Stefanos Tsitsipas a déclaré que son dernier changement d’entraîneur, impliquant l’entraîneur de terrain Thomas Perrin sous la supervision de Patrick Mouratoglou, était une décision qu’il aurait dû prendre bien plus tôt. Cette déclaration a été faite après sa défaite 7-6, 7-5 contre Joao Fonseca lors de l’Open National Bank à Montréal.
Ce changement, mis en place avant Wimbledon cette année, marque la rupture la plus nette jusqu’à présent dans une histoire d’entraînement qui a régulièrement tourné autour de son père, Apostolos.
Tsitsipas a d’abord rompu avec son père en 2023, engageant Mark Philippoussis, pour se réconcilier avec Apostolos deux mois plus tard. Une seconde séparation a eu lieu en août 2024, suivie d’une brève collaboration avec Goran Ivanisevic jusqu’à l’Open de Halle 2025 et Wimbledon, avant que Tsitsipas ne fasse à nouveau appel à son père.

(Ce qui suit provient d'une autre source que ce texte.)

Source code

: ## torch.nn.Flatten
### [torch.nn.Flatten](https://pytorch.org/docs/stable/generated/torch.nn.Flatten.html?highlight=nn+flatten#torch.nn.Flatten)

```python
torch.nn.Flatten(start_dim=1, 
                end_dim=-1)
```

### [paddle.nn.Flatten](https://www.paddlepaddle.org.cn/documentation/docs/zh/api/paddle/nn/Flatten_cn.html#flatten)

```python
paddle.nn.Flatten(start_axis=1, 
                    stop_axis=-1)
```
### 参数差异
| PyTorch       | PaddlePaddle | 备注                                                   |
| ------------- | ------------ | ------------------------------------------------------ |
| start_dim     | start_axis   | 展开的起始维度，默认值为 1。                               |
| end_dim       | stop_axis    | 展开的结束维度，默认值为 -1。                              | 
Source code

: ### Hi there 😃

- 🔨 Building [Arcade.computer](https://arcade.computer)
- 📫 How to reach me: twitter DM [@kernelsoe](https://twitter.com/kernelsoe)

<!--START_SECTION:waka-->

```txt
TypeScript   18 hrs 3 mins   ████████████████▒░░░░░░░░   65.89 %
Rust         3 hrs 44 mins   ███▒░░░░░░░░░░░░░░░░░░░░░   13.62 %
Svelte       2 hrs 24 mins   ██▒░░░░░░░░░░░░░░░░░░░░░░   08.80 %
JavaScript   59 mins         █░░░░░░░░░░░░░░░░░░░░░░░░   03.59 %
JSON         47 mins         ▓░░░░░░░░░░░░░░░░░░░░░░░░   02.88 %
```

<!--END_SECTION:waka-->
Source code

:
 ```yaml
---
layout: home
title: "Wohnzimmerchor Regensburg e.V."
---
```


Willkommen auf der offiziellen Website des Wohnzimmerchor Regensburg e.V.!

Cette fois-ci, il a présenté son éloignement d’Apostolos comme définitif, avec Perrin et Mouratoglou en place jusqu’à la fin de l’année.
Je pense que j’ai été trop patient avec mon temps et trop gentil en gérant certaines choses.
Lorsqu’on lui a demandé si cette nouvelle configuration ressemblait à un nouveau chapitre, Tsitsipas n’a pas hésité à reconnaître que le retard était de son fait. « C’est un chapitre qui aurait dû commencer il y a longtemps », a-t-il déclaré. « Je pense que j’ai été trop patient avec mon temps et trop gentil en gérant certaines choses, en prenant autant de temps pour procéder au changement. Mais c’est comme ça que la vie fonctionne. Certaines choses arrivent à un certain moment. Je suis très bouddhiste dans cette philosophie. Donc maintenant nous sommes ici, et nous le faisons comme je l’aime. »
Il a décrit Perrin, Mouratoglou et les membres du personnel de l’Académie Mouratoglou comme des personnes en qui il a une confiance totale. « Ce sont les gens qui ont été avec moi depuis le premier jour, des personnes qui croient en l’académie, des personnes qui veulent le meilleur pour moi, et c’est ce qui est le plus important, travailler avec ceux qui se battraient pour vous. »
Les exemples de Shelton et Zverev
La conversation a dérivé sur le thème des pères entraînant leurs fils sur le circuit, une dynamique que Tsitsipas a vécue pendant la majeure partie de sa carrière avant sa séparation de cette année. Lorsqu’on lui a demandé de citer des exemples actuels, il a énuméré à voix haute, citant Alexander Zverev et Ben Shelton comme les cas les plus clairs. « Il n’y a pas beaucoup de joueurs entraînés par leur père, pour être honnête, surtout aujourd’hui », a-t-il déclaré.
« Si je devais les compter, il y en aurait probablement trois, ou maximum quatre. Pas tant que ça. »
Poussé à identifier d’autres joueurs pouvant correspondre, il a exclu Carlos Alcaraz et Felix Auger-Aliassime, ne correspondant pas vraiment à cette description, se concentrant sur Zverev et Shelton comme les représentants emblématiques.
La relation de Shelton avec son père et entraîneur, Bryan, un ancien joueur professionnel de l’ATP, a suscité chez Tsitsipas une réflexion personnelle. « Parfois, je souhaite vraiment, pour être honnête, je vois le père de Shelton. C’est un exemple pour moi de la façon dont un père devrait être autour de son enfant qui joue au tennis compétitif », a-t-il déclaré.
Je suis un grand fan de Shelton. Je suis un grand fan de son père et de la façon dont leur dynamique fonctionne.
« C’est comme s’il était l’exemple parfait, et je le vois, et je souhaite parfois que les choses soient comme ça, mais malheureusement ce n’est pas le cas. Je suis un grand fan de Shelton. Je suis un grand fan de son père et de la façon dont leur dynamique fonctionne. Donc je le vois comme un excellent exemple. »
Pour un joueur qui a passé une grande partie de sa carrière à osciller entre son père et des entraîneurs extérieurs, pour finalement revenir à Apostolos à chaque fois, ce commentaire semble moins être un éloge désinvolte qu’un constat silencieux de ce que cette relation lui a coûté. Pour l’instant, du moins, Tsitsipas insiste sur le fait que ce chapitre est différent – construit, selon ses mots, autour de personnes qui « saigneront » pour lui, plutôt que de liens de sang uniquement.